The required lines are those that contain "coefficients"; pull them out of the data and copy them.

#####

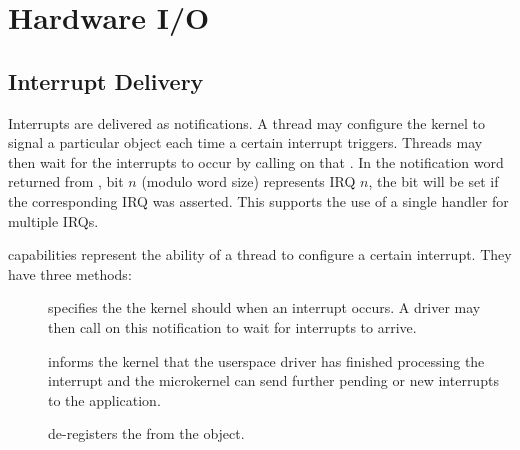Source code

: %
%
%
%

\chapter{\label{ch:io}Hardware I/O}

\section{Interrupt Delivery}
\label{sec:interrupts}

\BEGCHECK
Interrupts are delivered as notifications. A thread
may configure the kernel to signal a particular 
object each time a certain interrupt triggers. Threads may then wait for
the interrupts to occur by calling  on
that . In the  notification word returned from
,  bit $n$  (modulo
word size) represents IRQ $n$, the bit will be set if the
corresponding IRQ was asserted. This supports the use of a single handler for
multiple IRQs.

 capabilities represent the ability of a thread to
configure a certain interrupt. They have three methods:

\begin{description}

    \item[]
    specifies the  the kernel should
     when an interrupt occurs. A driver
    may then call  on this notification to
    wait for interrupts to arrive.

    \item[]
    informs the kernel that the userspace driver has finished processing
    the interrupt and the microkernel can send further pending or new
    interrupts to the application.

    \item[]
    de-registers the  from the  object.
\end{description}
\ENDCHECK

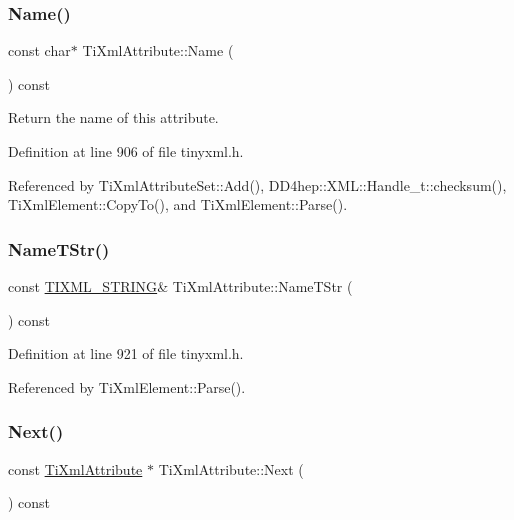 \subsubsection{\texorpdfstring{Name()}{Name()}}
{\footnotesize\ttfamily const char$\ast$ Ti\+Xml\+Attribute\+::\+Name (\begin{DoxyParamCaption}{ }\end{DoxyParamCaption}) const\hspace{0.3cm}{\ttfamily [inline]}}



Return the name of this attribute. 



Definition at line 906 of file tinyxml.\+h.



Referenced by Ti\+Xml\+Attribute\+Set\+::\+Add(), D\+D4hep\+::\+X\+M\+L\+::\+Handle\+\_\+t\+::checksum(), Ti\+Xml\+Element\+::\+Copy\+To(), and Ti\+Xml\+Element\+::\+Parse().

\hypertarget{class_ti_xml_attribute_a2bd49ec37463a0a2d081e6587f8b89b8}{}\label{class_ti_xml_attribute_a2bd49ec37463a0a2d081e6587f8b89b8} 
\subsubsection{\texorpdfstring{Name\+T\+Str()}{NameTStr()}}
{\footnotesize\ttfamily const \hyperlink{tinyxml_8h_a92bada05fd84d9a0c9a5bbe53de26887}{T\+I\+X\+M\+L\+\_\+\+S\+T\+R\+I\+NG}\& Ti\+Xml\+Attribute\+::\+Name\+T\+Str (\begin{DoxyParamCaption}{ }\end{DoxyParamCaption}) const\hspace{0.3cm}{\ttfamily [inline]}}



Definition at line 921 of file tinyxml.\+h.



Referenced by Ti\+Xml\+Element\+::\+Parse().

\hypertarget{class_ti_xml_attribute_af2e78f1ba9ed56a26ddc80614ed1c393}{}\label{class_ti_xml_attribute_af2e78f1ba9ed56a26ddc80614ed1c393} 
\subsubsection{\texorpdfstring{Next()}{Next()}\hspace{0.1cm}{\footnotesize\ttfamily [1/2]}}
{\footnotesize\ttfamily const \hyperlink{class_ti_xml_attribute}{Ti\+Xml\+Attribute} $\ast$ Ti\+Xml\+Attribute\+::\+Next (\begin{DoxyParamCaption}{ }\end{DoxyParamCaption}) const}




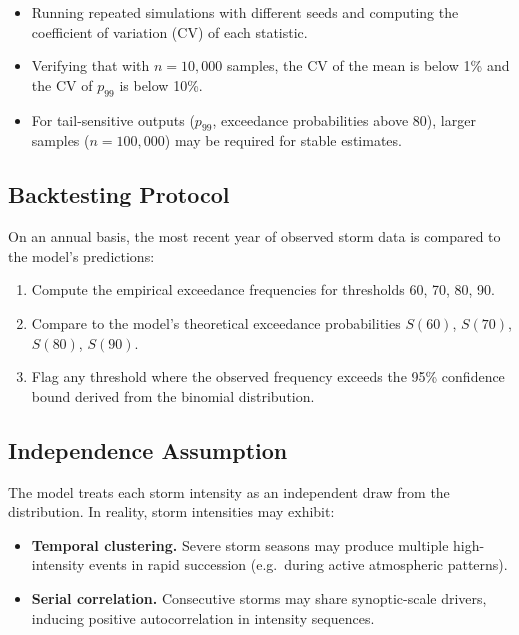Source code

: \documentclass[11pt,a4paper]{article}
\begin{document}
\begin{itemize}[nosep]
    \item Running repeated simulations with different seeds and computing the
          coefficient of variation (CV) of each statistic.
    \item Verifying that with $n = 10{,}000$ samples, the CV of the mean is below
          1\% and the CV of $p_{99}$ is below 10\%.
    \item For tail-sensitive outputs ($p_{99}$, exceedance probabilities above 80),
          larger samples ($n = 100{,}000$) may be required for stable estimates.
\end{itemize}

\subsection{Backtesting Protocol}

On an annual basis, the most recent year of observed storm data is compared to the
model's predictions:
\begin{enumerate}[nosep]
    \item Compute the empirical exceedance frequencies for thresholds 60, 70, 80, 90.
    \item Compare to the model's theoretical exceedance probabilities
          $S(60)$, $S(70)$, $S(80)$, $S(90)$.
    \item Flag any threshold where the observed frequency exceeds the 95\%
          confidence bound derived from the binomial distribution.
\end{enumerate}

\mkmlimitations

\subsection{Independence Assumption}

The model treats each storm intensity as an independent draw from the distribution.
In reality, storm intensities may exhibit:
\begin{itemize}[nosep]
    \item \textbf{Temporal clustering.} Severe storm seasons may produce multiple
          high-intensity events in rapid succession (e.g.\ during active atmospheric
          patterns).
    \item \textbf{Serial correlation.} Consecutive storms may share synoptic-scale
          drivers, inducing positive autocorrelation in intensity sequences.
\end{itemize}
\end{document}
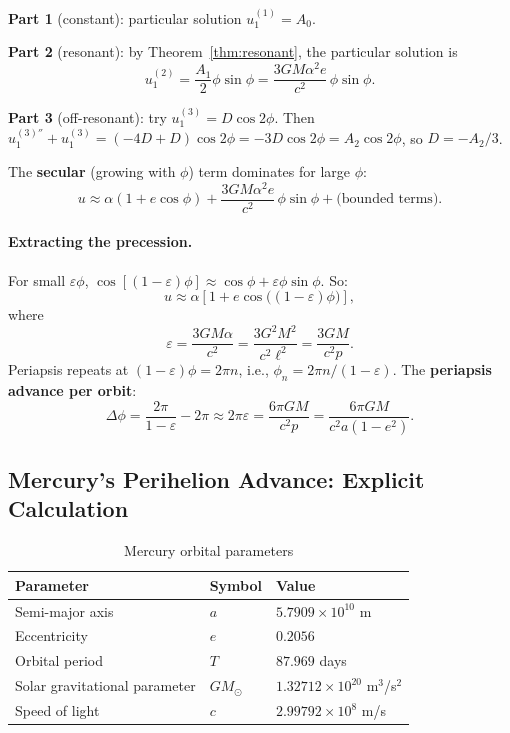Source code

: \documentclass[12pt,a4paper]{article}
\theoremstyle{plain}
\theoremstyle{definition}
\theoremstyle{remark}
\newcommand{\leff}{\ell}  %
\begin{document}
\textbf{Part 1} (constant): particular solution $u_1^{(1)} = A_0$.

\textbf{Part 2} (resonant): by Theorem~\ref{thm:resonant}, the particular solution is
\[
  u_1^{(2)} = \frac{A_1}{2}\phi\sin\phi = \frac{3GM\alpha^2 e}{c^2}\,\phi\sin\phi.
\]

\textbf{Part 3} (off-resonant): try $u_1^{(3)}=D\cos 2\phi$. Then $u_1^{(3)''}+u_1^{(3)}=(-4D+D)\cos 2\phi=-3D\cos 2\phi = A_2\cos 2\phi$, so $D=-A_2/3$.

The \textbf{secular} (growing with $\phi$) term dominates for large $\phi$:
\[
  u \approx \alpha(1+e\cos\phi) + \frac{3GM\alpha^2 e}{c^2}\,\phi\sin\phi + \text{(bounded terms)}.
\]

\paragraph{Extracting the precession.} For small $\varepsilon\phi$, $\cos[(1-\varepsilon)\phi]\approx\cos\phi+\varepsilon\phi\sin\phi$. So:
\[
  u \approx \alpha\!\left[1 + e\cos\!\bigl((1-\varepsilon)\phi\bigr)\right],
\]
where
\[
  \varepsilon = \frac{3GM\alpha}{c^2} = \frac{3G^2M^2}{c^2\leff^2} = \frac{3GM}{c^2 p}.
\]
Periapsis repeats at $(1-\varepsilon)\phi = 2\pi n$, i.e., $\phi_n = 2\pi n/(1-\varepsilon)$. The \textbf{periapsis advance per orbit}:
\begin{equation}\label{eq:precession}
  \boxed{\Delta\phi = \frac{2\pi}{1-\varepsilon}-2\pi \approx 2\pi\varepsilon = \frac{6\pi GM}{c^2 p} = \frac{6\pi GM}{c^2 a(1-e^2)}.}
\end{equation}

\subsection{Mercury's Perihelion Advance: Explicit Calculation}

\begin{table}[h]
\centering
\caption{Mercury orbital parameters}
\begin{tabular}{lll}
  \toprule
  Parameter & Symbol & Value \\
  \midrule
  Semi-major axis & $a$ & $5.7909\times10^{10}$ m \\
  Eccentricity & $e$ & $0.2056$ \\
  Orbital period & $T$ & $87.969$ days \\
  Solar gravitational parameter & $GM_\odot$ & $1.32712\times10^{20}$ m$^3$/s$^2$ \\
  Speed of light & $c$ & $2.99792\times10^8$ m/s \\
  \bottomrule
\end{tabular}
\end{table}
\end{document}
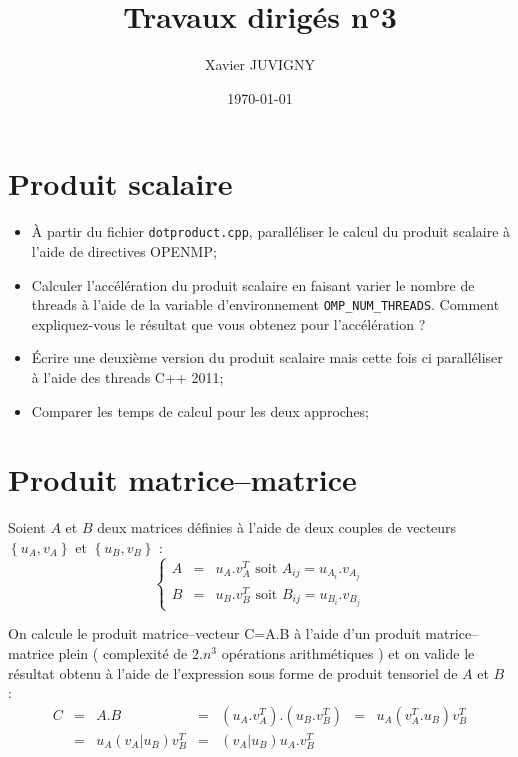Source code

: \documentclass[11pt,a4paper]{article}
\author{Xavier JUVIGNY}
\date{\today}
\title{Travaux dirigés n°3}
\begin{document}
\maketitle
\tableofcontents

\section{Produit scalaire}

\begin{itemize}
\item \`A partir du fichier \texttt{dotproduct.cpp}, paralléliser le calcul du produit scalaire à l'aide de directives OPENMP;
\item Calculer l'accélération du produit scalaire en faisant varier le nombre de threads à l'aide de la variable d'environnement
\texttt{OMP\_NUM\_THREADS}. Comment expliquez-vous le résultat que vous obtenez pour l'accélération ?
\item \'Ecrire une deuxième version du produit scalaire mais cette fois ci paralléliser à l'aide des threads C++ 2011;
\item Comparer les temps de calcul pour les deux approches;
\end{itemize}

\section{Produit matrice--matrice}

Soient $A$ et $B$ deux matrices définies à l'aide de deux couples de vecteurs $\left\{u_{A},v_{A}\right\}$ et 
$\left\{u_{B},v_{B}\right\}$ :
\[
\left\{
	\begin{array}{lcl}
	A & = & u_{A}.v_{A}^{T}\mbox{ soit } A_{ij} = u_{A_{i}}.v_{A_{j}} \\
	B & = & u_{B}.v_{B}^{T}\mbox{ soit } B_{ij} = u_{B_{i}}.v_{B_{j}}
    \end{array}
\right.
\]

On calcule le produit matrice--vecteur C=A.B à l'aide d'un produit matrice--matrice plein ( complexité de $2.n^{3}$ opérations arithmétiques )
et on valide le résultat obtenu à l'aide de l'expression sous forme de produit tensoriel de $A$ et $B$ :
\[
\begin{array}{lclclcl}
C & = & A.B & = & \left(u_{A}.v_{A}^{T}\right).\left(u_{B}.v_{B}^{T}\right) & = &  u_{A}\left(v_{A}^{T}.u_{B}\right)v_{B}^{T}\\
 &=& u_{A}\left(v_{A}|u_{B}\right)v_{B}^{T} & = & \left(v_{A}|u_{B}\right)u_{A}.v_{B}^{T}
 \end{array}
\]
\end{document}
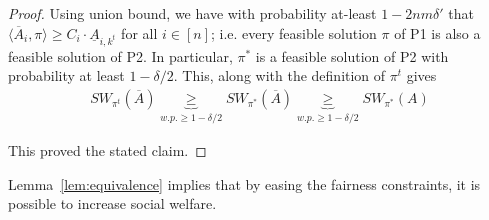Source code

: \begin{proof}
Using union bound, we have  with probability at-least $1 - 2nm\delta'$ that $\langle \overline{A}_i,  \pi \rangle \geq  C_i \cdot \underline{A}_{i,k^t} $ for all $i\in [n]$; i.e.   every  feasible solution $\pi$ of P1 is also a feasible solution of P2. In particular, $\pi^*$ is a feasible solution of P2 with probability at least $1 - \delta/2$. This, along with the definition of $\pi^t$  gives 
\begin{align*}
SW_{\pi^t} (\overline{A}) \underbrace{\geq}_{w.p. \geq 1- \delta/2 }  SW_{\pi^*} (\overline{A}) \underbrace{\geq}_{w.p. \geq 1- \delta/2 } SW_{\pi^*} (A)
\end{align*}

This proved the stated claim.   
\end{proof}
 Lemma~\ref{lem:equivalence} implies that by easing the fairness constraints, it is possible to increase social welfare.  %
\iffalse 
\begin{proof}
 We prove the stated claim by showing that with probability at least $1-\delta$, every feasible policy $\pi$ of P1 is a feasible policy of P2. That is $  A_i^T \pi \geq c \cdot \Amax_i$ for all $i\in [n]$. 
 
 Fix $i \in [n]$. Let $k := \arg\max_{j \in [m]} A_{i,j}$ and $ k^t :=  \arg\max_{j \in [m]} \underline{A}_{i,j}^t $. 
 
 Let $\delta_0 = \delta/m$. Then using Hoeffding's Inequality (Eq~\toref) with  $\varepsilon_{i,j}^t = \sqrt{\frac{\log(m n /\delta_0)}{2N_{j,t}}}$, we have  with probability at-least $1 - \frac{\delta_0}{mn}$ that 
\begin{align*}
\widehat{A}_{i,j} - A_{i,j} & \geq - \varepsilon_{i,j}^t 
 \end{align*}
 Using union bound, we have with probability at least $1 - \delta/n$ 
\begin{equation}
 \sum_{j =1}^m ( \widehat{A}_{i,j} - A_{i,j}    +  \varepsilon_{i,j}^t ) \pi_j  \geq 0   
 \implies \overline{A}_i^T \pi  \geq A_i^T \pi    
\end{equation}
We have   
\[  \langle \overline{A}_i,  \pi \rangle  \geq \langle  A_i, \pi  \rangle     \geq  c . A_{i,k} \geq c.  A_{i, k^t}     \geq c.(\widehat{A}_{i,k^t} - \varepsilon_{k^t}^t) = c. \underline{A}_{i,k^t}  \] 
The second inequality follows from the feasibility of $\pi$ for P1, the third inequality follows from the definition of $k_i$, and the last inequality follows from Hoeffding's inequality. The first and last inequalities each hold with probability at least $(1-\delta)$. Applying union bound, we conclude the proof of the lemma.   
\end{proof}
 \fi 



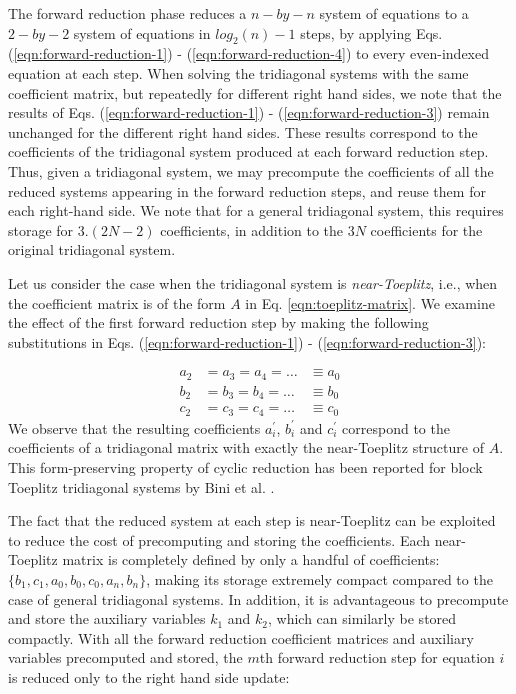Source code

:The forward reduction phase reduces
a $n-by-n$ system of equations to a
$2-by-2$ system of equations in $log_2(n)-1$ steps,
by applying
Eqs. (\ref{eqn:forward-reduction-1}) -
(\ref{eqn:forward-reduction-4})
to every even-indexed equation at each step.
When solving the tridiagonal systems
with the same coefficient matrix,
but repeatedly for different right hand sides,
we note that the results of
Eqs. (\ref{eqn:forward-reduction-1}) -
(\ref{eqn:forward-reduction-3})
remain unchanged for the different right hand sides.
These results correspond to the
coefficients of the tridiagonal system
produced at each forward reduction step.
Thus, given a tridiagonal system,
we may precompute
the coefficients of all
the reduced systems appearing in the
forward reduction steps,
and reuse them for each right-hand side.
We note that for a general tridiagonal system,
this requires storage for $3.(2N - 2)$ coefficients,
in addition to the $3N$ coefficients
for the original tridiagonal system.

Let us consider the case
when the tridiagonal system is \emph{near-Toeplitz},
i.e., when the coefficient matrix is of the form
$A$ in Eq. \ref{eqn:toeplitz-matrix}.
We examine the effect of the
first forward reduction step by making the following substitutions
in Eqs. (\ref{eqn:forward-reduction-1}) -
(\ref{eqn:forward-reduction-3}):

\begin{align*}
    a_2 &= a_3 = a_4 = \hdots &\equiv a_0 \\
    b_2 &= b_3 = b_4 = \hdots &\equiv b_0 \\
    c_2 &= c_3 = c_4 = \hdots &\equiv c_0
\end{align*}
%
We observe that the resulting coefficients
$a_i^\prime$, $b_i^\prime$ and $c_i^\prime$
correspond to the coefficients of a tridiagonal matrix with
exactly the near-Toeplitz structure of $A$.
This form-preserving property of cyclic reduction
has been reported for block Toeplitz tridiagonal systems
by Bini et al. \cite{bini}.

The fact that the reduced system at each step
is near-Toeplitz can be exploited
to reduce the cost of
precomputing and storing the coefficients.
Each near-Toeplitz matrix is completely defined
by only a handful of coefficients:
$\{b_1, c_1, a_0, b_0, c_0, a_n, b_n\}$,
making its storage extremely compact
compared to the case of general tridiagonal systems.
In addition,
it is advantageous to precompute and store the
auxiliary variables $k_1$ and $k_2$,
which can similarly be stored compactly.
With all the forward reduction coefficient matrices
and auxiliary variables precomputed and stored,
the $m$th forward reduction step for equation $i$
is reduced only to the right hand side update:

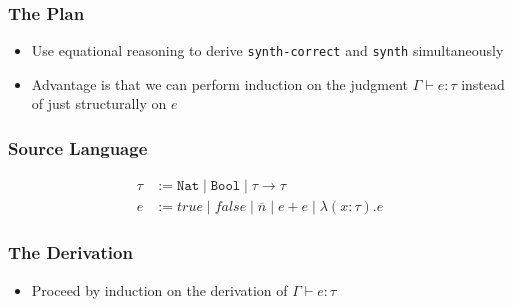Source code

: \documentclass[usenames,dvipsnames]{beamer}
\newcommand{\Nat}{\texttt{Nat}}
\begin{document}

\begin{frame}
  \frametitle{The Plan}

  \begin{itemize}
    \item Use equational reasoning to derive \texttt{synth-correct} and
      \texttt{synth} simultaneously

    \item Advantage is that we can perform induction on the judgment $\Gamma
      \vdash e : \tau$ instead of just structurally on $e$
  \end{itemize}
\end{frame}


\begin{frame}
  \frametitle{Source Language}

  \begin{align*}
    \tau &:= \Nat \mid \texttt{Bool} \mid \tau \rightarrow \tau \\
    e &:= true \mid false \mid \overline{n} \mid e + e \mid \lambda (x:\tau).e
  \end{align*}
\end{frame}


\begin{frame}
  \frametitle{The Derivation}

  \begin{itemize}
    \item Proceed by induction on the derivation of $\Gamma \vdash e : \tau$
  \end{itemize}
\end{frame}

\end{document}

#####

_ANSWER SECTION_
coefficients of the tridiagonal system
the coefficients of all
this requires storage for $3.(2N - 2)$ coefficients,
in addition to the $3N$ coefficients
We observe that the resulting coefficients
correspond to the coefficients of a tridiagonal matrix with
precomputing and storing the coefficients.
by only a handful of coefficients:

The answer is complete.